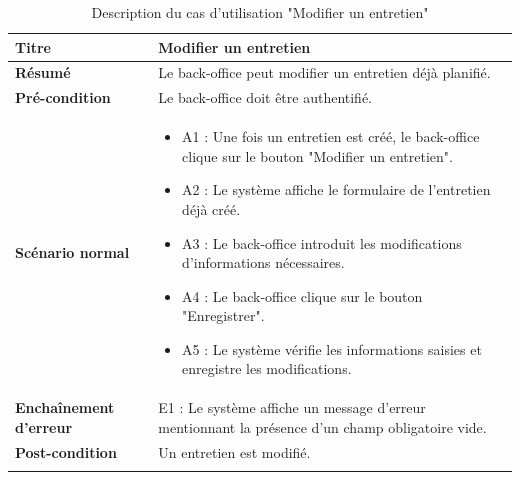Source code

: \begin{longtable}[c]{
    |p{}|
    |p{}|
}
    \hline
    \textbf{Titre}
    &   Modifier un entretien\\
    \hline
    \textbf{Résumé}
    & Le back-office peut modifier un entretien déjà planifié. \\
    \hline
     \textbf{Pré-condition}
    & Le back-office doit être authentifié.\\
    \hline
     \textbf{Scénario normal}
    & \begin{itemize}
        \item A1 : Une fois un entretien est créé, le back-office clique sur le bouton "Modifier un entretien". 
        \item A2 : Le système affiche le formulaire de l'entretien déjà créé.
        \item A3 : Le back-office introduit les modifications d'informations nécessaires.
        \item A4 : Le back-office clique sur le bouton "Enregistrer".
        \item A5 : Le système vérifie les informations saisies et enregistre les modifications.
    \end{itemize}\\
    \hline
    \textbf{Enchaînement d'erreur}
    & E1 : Le système affiche un message d'erreur mentionnant la présence d'un champ obligatoire vide.\\
    \hline
    \textbf{Post-condition}
    & Un entretien est modifié.\\
    \hline
\caption{Description du cas d'utilisation "Modifier un entretien"}
\label{tab:desc_modif_entretien}
\end{longtable}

⁂

● **WHAT THE TASK ASKS**: Reproduce every entry exactly, but omit each picture.

● **ANSWER TO THIS TASK**:
Source code

: \begin{longtable}[c]{
    |p{}|
    |p{}|
}
    \hline
    \textbf{Titre}
    &   Modifier un entretien\\
    \hline
    \textbf{Résumé}
    & Le back-office peut modifier un entretien déjà planifié. \\
    \hline
     \textbf{Pré-condition}
    & Le back-office doit être authentifié.\\
    \hline
     \textbf{Scénario normal}
    & \begin{itemize}
        \item A1 : Une fois un entretien est créé, le back-office clique sur le bouton "Modifier un entretien". 
        \item A2 : Le système affiche le formulaire de l'entretien déjà créé.
        \item A3 : Le back-office introduit les modifications d'informations nécessaires.
        \item A4 : Le back-office clique sur le bouton "Enregistrer".
        \item A5 : Le système vérifie les informations saisies et enregistre les modifications.
    \end{itemize}\\
    \hline
    \textbf{Enchaînement d'erreur}
    & E1 : Le système affiche un message d'erreur mentionnant la présence d'un champ obligatoire vide.\\
    \hline
    \textbf{Post-condition}
    & Un entretien est modifié.\\
    \hline
\caption{Description du cas d'utilisation "Modifier un entretien"}
\label{tab:desc_modif_entretien}
\end{longtable}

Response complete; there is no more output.